##### SOURCE MATERIAL #####

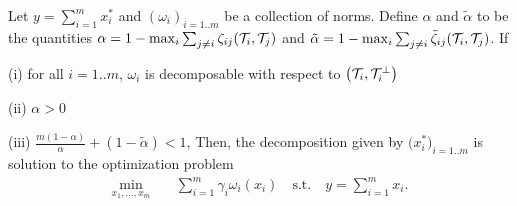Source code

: \documentclass{article}
\begin{document}
\begin{theorem}
\label{theo:two}
Let $y=\sum_{i=1}^{m}x_{i}^*$ and  $(\omega_{i})_{i=1..m}$ be a collection of norms. Define $\alpha$ and $\tilde{\alpha}$ to be the quantities $\alpha=1-\max_{i} \sum_{j\neq i} \zeta_{ij}(\mathcal{T}_i,\mathcal{T}_j)$ and $\tilde{\alpha}=1-\max_{i} \sum_{j\neq i} \tilde{\zeta}_{ij}(\mathcal{T}_i,\mathcal{T}_j)$. If  
\BET
\item[(i)] for all $i=1..m$, $\omega_{i}$ is decomposable with respect to $\big(\mathcal{T}_i,\mathcal{T}_i^{\perp}\big)$
\item[(ii)]  $\alpha>0$ %
\item[(iii)] $\frac{m(1-\alpha)}{\alpha}+ (1-\tilde{\alpha})<1$, %
\EET
Then, the  decomposition given by $\big(x_{i}^*\big)_{i=1..m}$ is solution to the optimization problem \begin{align*}
\min_{x_{1},...,x_{m}} &\quad \sum_{i=1}^{m} \gamma_{i}\omega_{i}(x_{i})\quad \text{s.t.} \quad y=\sum_{i=1}^{m}x_{i}.
\end{align*}
\end{theorem}
\end{document}
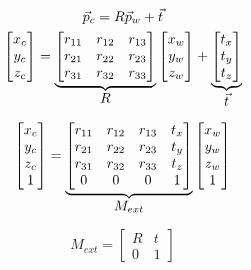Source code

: \begin{gather}
    \vec{p}_c = R\vec{p}_w + \vec{t} \\
    \begin{bmatrix}
        x_c \\ y_c \\ z_c
    \end{bmatrix}
    =
    \underbrace{
        \begin{bmatrix}
            r_{11} & r_{12} & r_{13} \\
            r_{21} & r_{22} & r_{23} \\
            r_{31} & r_{32} & r_{33}
        \end{bmatrix}
    }_{\mathlarger{R}}
    \begin{bmatrix}
        x_w \\ y_w \\ z_w
    \end{bmatrix}
    +
    \underbrace{  
        \begin{bmatrix}
            t_x \\ t_y \\ t_z
        \end{bmatrix}
    }_{\mathlarger{\vec{t}}}
\end{gather}


\begin{equation}
    \begin{bmatrix}
        x_c \\ y_c \\ z_c \\ 1
    \end{bmatrix}
    =
    \underbrace{
        \begin{bmatrix}
            r_{11} & r_{12} & r_{13} & t_x \\
            r_{21} & r_{22} & r_{23} & t_y \\
            r_{31} & r_{32} & r_{33} & t_z \\
            0      & 0      & 0      & 1
        \end{bmatrix}
    }_{\mathlarger{M_{ext}}}
    \begin{bmatrix}
        x_w \\ y_w \\ z_w \\1
    \end{bmatrix}
\end{equation}

\begin{equation}
    M_{ext} = 
    \begin{bmatrix}
        R & t  \\
        0 & 1
    \end{bmatrix} 
\end{equation}

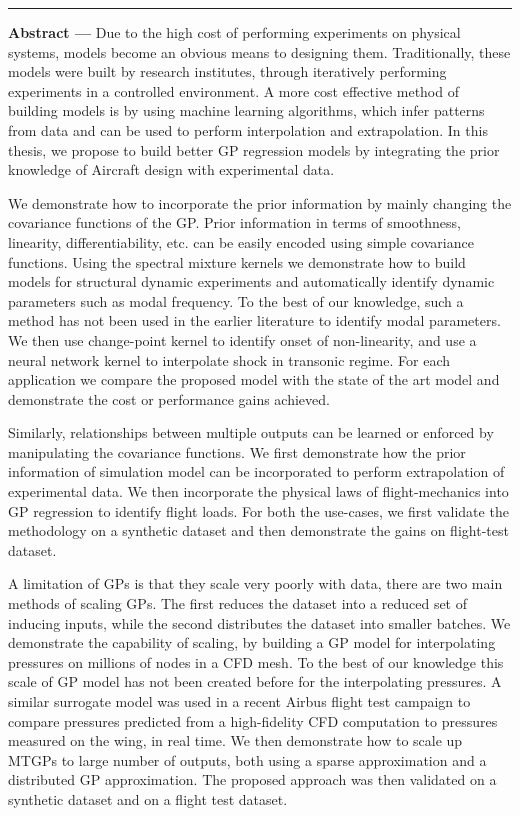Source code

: \noindent\rule[2pt]{\textwidth}{0.5pt}
{\large\textbf{Abstract ---}}
Due to the high cost of performing experiments on physical systems, models become an obvious means to designing them. Traditionally, these models were built by research institutes, through iteratively performing experiments in a controlled environment. A more cost effective method of building models is by using machine learning algorithms, which infer patterns from data and can be used to perform interpolation and extrapolation. In this thesis, we propose to build better GP regression models by integrating the prior knowledge of Aircraft design with experimental data. 

We demonstrate how to incorporate the prior information by mainly changing the covariance functions of the GP. Prior information in terms of smoothness, linearity, differentiability, etc. can be easily encoded using simple covariance functions. Using the spectral mixture kernels we demonstrate how to build models for structural dynamic experiments and automatically identify dynamic parameters such as modal frequency. To the best of our knowledge, such a method has not been used in the earlier literature to identify modal parameters. We then use change-point kernel to identify onset of non-linearity, and use a neural network kernel to interpolate shock in transonic regime. For each application we compare the proposed model with the state of the art model and demonstrate the cost or performance gains achieved. 

Similarly, relationships between multiple outputs can be learned or enforced by manipulating the covariance functions. We first demonstrate how the prior information of simulation model can be incorporated to perform extrapolation of experimental data. We then incorporate the physical laws of flight-mechanics into GP regression to identify flight loads. For both the use-cases, we first validate the methodology on a synthetic dataset and then demonstrate the gains on flight-test dataset.

A limitation of GPs is that they scale very poorly with data, there are two main methods of scaling GPs. The first reduces the dataset into a reduced set of inducing inputs, while the second distributes the dataset into smaller batches. We demonstrate the capability of scaling, by building a GP model for interpolating pressures on millions of nodes in a CFD mesh. To the best of our knowledge this scale of GP model has not been created before for the interpolating pressures. A similar surrogate model was used in a recent Airbus flight test campaign to compare pressures predicted from a high-fidelity CFD computation to pressures measured on the wing, in real time. We then demonstrate how to scale up MTGPs to large number of outputs, both using a sparse approximation and a distributed GP approximation. The proposed approach was then validated on a synthetic dataset and on a flight test dataset.

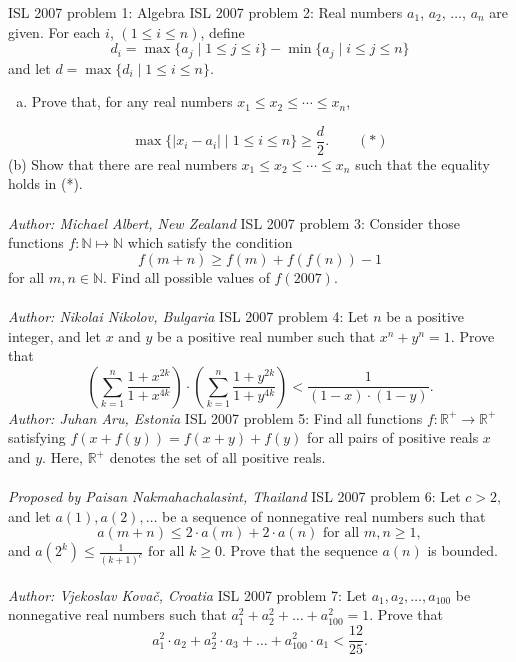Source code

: ISL 2007 problem 1:  Algebra 
ISL 2007 problem 2:  Real numbers $ a_1$, $ a_2$, $ \ldots$, $ a_n$ are given. For each $ i$, $ (1 \leq i \leq n )$, define
\[ d_i = \max \{ a_j\mid 1 \leq j \leq i \} - \min \{ a_j\mid i \leq j \leq n \} \]
and let $ d = \max \{d_i\mid 1 \leq i \leq n \}$.
\begin{enumerate}[(a)]
  \item Prove that, for any real numbers $ x_1\leq x_2\leq \cdots \leq x_n$,
\end{enumerate}
\[ \max \{ |x_i - a_i| \mid 1 \leq i \leq n \}\geq \frac {d}{2}. \quad \quad (*) \]
(b) Show that there are real numbers $ x_1\leq x_2\leq \cdots \leq x_n$ such that the equality holds in (*). \\\\
\textit{Author: Michael Albert, New Zealand} 
ISL 2007 problem 3:  Consider those functions $ f: \mathbb{N} \mapsto \mathbb{N}$ which satisfy the condition
\[ f(m + n) \geq f(m) + f(f(n)) - 1 \]
for all $ m,n \in \mathbb{N}.$ Find all possible values of $ f(2007).$ \\\\
\textit{Author: Nikolai Nikolov, Bulgaria} 
ISL 2007 problem 4:  Let $ n$ be a positive integer, and let $ x$ and $ y$ be a positive real number such that $ x^n + y^n = 1.$ Prove that
\[
\left(\sum^n_{k = 1} \frac {1 + x^{2k}}{1 + x^{4k}} \right) \cdot \left( \sum^n_{k = 1} \frac {1 + y^{2k}}{1 + y^{4k}} \right) < \frac {1}{(1 - x) \cdot (1 - y)}.
\]
\textit{Author: Juhan Aru, Estonia} 
ISL 2007 problem 5:  Find all functions $ f: \mathbb{R}^{ + }\to\mathbb{R}^{ + }$ satisfying $ f\left(x + f\left(y\right)\right) = f\left(x + y\right) + f\left(y\right)$ for all pairs of positive reals $ x$ and $ y$. Here, $ \mathbb{R}^{ + }$ denotes the set of all positive reals. \\\\
\textit{Proposed by Paisan Nakmahachalasint, Thailand} 
ISL 2007 problem 6:  Let $ c > 2,$ and let $ a(1), a(2), \ldots$ be a sequence of nonnegative real numbers such that
\[ a(m + n) \leq 2 \cdot a(m) + 2 \cdot a(n) \text{ for all } m,n \geq 1, \]
and $ a\left(2^k \right) \leq \frac {1}{(k + 1)^c} \text{ for all } k \geq 0.$ Prove that the sequence $ a(n)$ is bounded. \\\\
\textit{Author: Vjekoslav Kovač, Croatia} 
ISL 2007 problem 7:  Let $ a_1, a_2, \ldots, a_{100}$ be nonnegative real numbers such that $ a^2_1 + a^2_2 + \ldots + a^2_{100} = 1.$ Prove that
\[ a^2_1 \cdot a_2 + a^2_2 \cdot a_3 + \ldots + a^2_{100} \cdot a_1 < \frac {12}{25}. \]
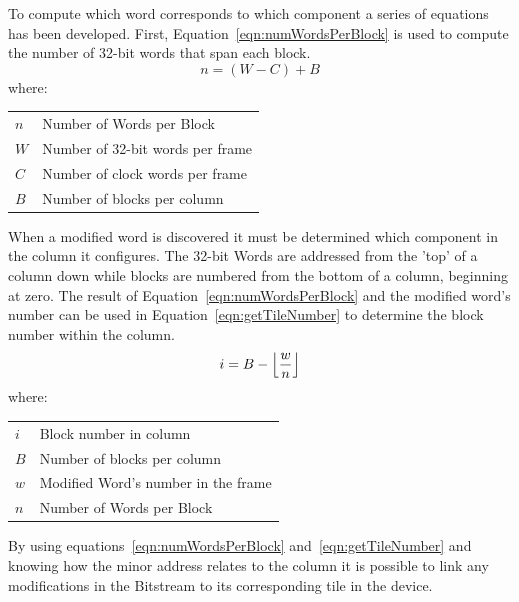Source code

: \documentclass[conference]{IEEEtran}
\makeatletter
\newcommand{\ConditionSize}{\footnotesize}
\DeclarePairedDelimiter\floor{\lfloor}{\rfloor}
\newenvironment{conditions}
{\par\vspace{\abovedisplayskip}\noindent\begin{tabular}{>{$}l<{$} @{${}={}$} l}}
	{\end{tabular}\par\vspace{\belowdisplayskip}}
\makeatother
\begin{document}
To compute which word corresponds to which component a series of equations has been developed.
First, Equation~\ref{eqn:numWordsPerBlock} is used to compute the number of 32-bit words that span each block.
\begin{equation} \label{eqn:numWordsPerBlock}
n = (W - C) + B
\end{equation}
where:
\begin{conditions}
	n     &  Number of Words per Block \\
	W     &  Number of 32-bit words per frame \\   
	C     &  Number of clock words per frame \\
	B     &  Number of blocks per column
\end{conditions}
When a modified word is discovered it must be determined which component in the column it configures.
The 32-bit Words are addressed from the 'top' of a column down while blocks are numbered from the bottom of a column, beginning at zero.
The result of Equation~\ref{eqn:numWordsPerBlock} and the modified word's number can be used in Equation~\ref{eqn:getTileNumber} to determine the block number within the column.
\begin{equation} \label{eqn:getTileNumber}
i = B - \floor*{\frac{w}{n}}
\end{equation}
where:
\begin{conditions}
	i     &  Block number in column\\
	B     &  Number of blocks per column \\
	w     &  Modified Word's number in the frame\\
	n     &  Number of Words per Block 
\end{conditions}
By using equations~\ref{eqn:numWordsPerBlock} and~\ref{eqn:getTileNumber} and knowing how the minor address relates to the column it is possible to link any modifications in the \gls{Bitstream} to its corresponding tile in the device.

\end{document}
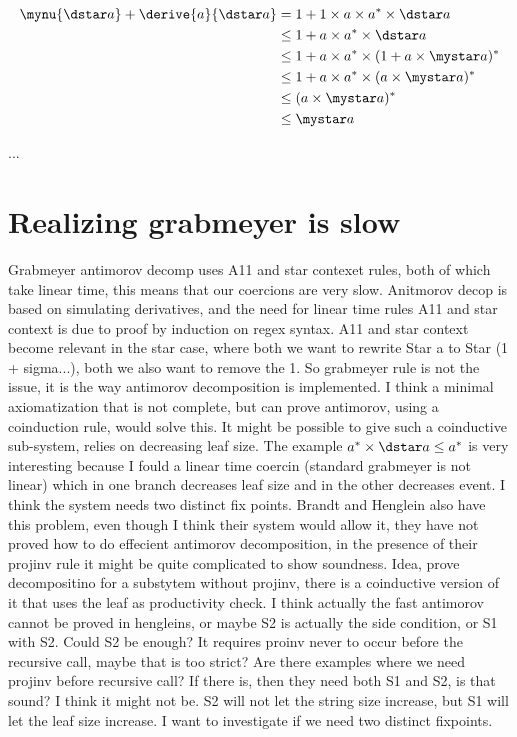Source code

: \begin{align}
\mynu{\dstar a} + \derive{a}{\dstar a} &= 1 + 1 \times a \times a^* \times \dstar a\\
                                       &\leq 1 + a \times a^* \times \dstar a\\
                                       &\leq 1 + a \times a^* \times (1 +  a \times \mystar a)^*\\
                                       &\leq 1 + a \times a^* \times ( a \times \mystar a)^*\\
                                       &\leq ( a \times \mystar a)^*\\
                                       &\leq \mystar a
\end{align}





\newpage
\begin{example}
  ...
\end{example}
\section{Realizing grabmeyer is slow}
Grabmeyer antimorov decomp uses A11 and star contexet rules, both of which take linear time, this means that our coercions are very slow. Anitmorov decop is based on simulating derivatives, and the need for linear time rules A11 and star context is due to proof by induction on regex syntax. A11 and star context become relevant in the star case, where both we want to rewrite Star a to Star (1 + sigma...), both we also want to remove the 1. So grabmeyer rule is not the issue, it is the way antimorov decomposition is implemented. I think a minimal axiomatization that is not complete, but can prove antimorov, using a coinduction rule, would solve this. It might be possible to give such a coinductive sub-system, relies on decreasing leaf size. The example $a^* \times \dstar a \leq a^*$ is very interesting because I fould a linear time coercin (standard grabmeyer is not linear) which in one branch decreases leaf size and in the other decreases event. I think the system needs two distinct fix points. Brandt and Henglein also have this problem, even though I think their system would allow it, they have not proved how to do effecient antimorov decomposition, in the presence of their projinv rule it might be quite complicated to show soundness. Idea, prove decompositino for a substytem without projinv, there is a coinductive version of it that uses the leaf as productivity check. I think actually the fast antimorov cannot be proved in hengleins, or maybe S2 is actually the side condition, or S1 with S2. Could S2 be enough? It requires proinv never to occur before the recursive call, maybe that is too strict? Are there examples where we need projinv before recursive call? If there is, then they need both S1 and S2, is that sound? I think it might not be. S2 will not let the string size increase, but S1 will let the leaf size increase. I want to investigate if we need two distinct fixpoints.

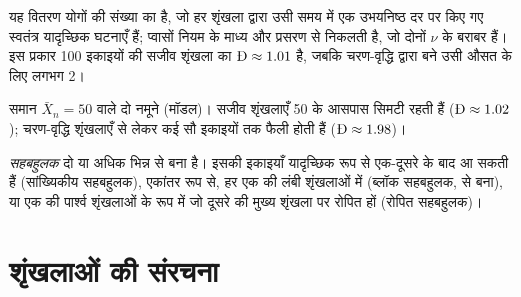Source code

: \admitted

यह वितरण योगों की संख्या का है, जो हर शृंखला द्वारा उसी समय में एक उभयनिष्ठ दर पर
किए गए स्वतंत्र यादृच्छिक घटनाएँ हैं;  प्वासों नियम के माध्य और प्रसरण से निकलती है,
जो दोनों $\nu$ के बराबर हैं। इस प्रकार 100 इकाइयों की सजीव शृंखला का $\text{\DH} \approx 1.01$ है, जबकि
चरण-वृद्धि द्वारा बने उसी औसत के लिए लगभग 2।
\begin{omfigure}

{\small समान $\bar X_n = 50$ वाले दो नमूने (मॉडल)। सजीव शृंखलाएँ 50 के आसपास सिमटी रहती हैं ($\text{\DH}
\approx 1.02$); चरण-वृद्धि शृंखलाएँ  से लेकर कई सौ इकाइयों तक फैली होती हैं ($\text{\DH} \approx
1.98$)।}
\end{omfigure}

\begin{definition}[सहबहुलक]\label{def:b2:polymer-synthesis:copolymer}
\emph{सहबहुलक} दो या अधिक भिन्न  से बना  है। इसकी इकाइयाँ
यादृच्छिक रूप से एक-दूसरे के बाद आ सकती हैं (सांख्यिकीय सहबहुलक), एकांतर रूप से, हर एक की लंबी शृंखलाओं में (ब्लॉक
सहबहुलक,  से बना), या एक की पार्श्व शृंखलाओं के रूप में जो दूसरे की मुख्य शृंखला पर रोपित हों
(रोपित सहबहुलक)।
\end{definition}

\section{शृंखलाओं की संरचना}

#####

Report the number of lines in these entries that hold the word "getTileNumber". Add nothing else.

3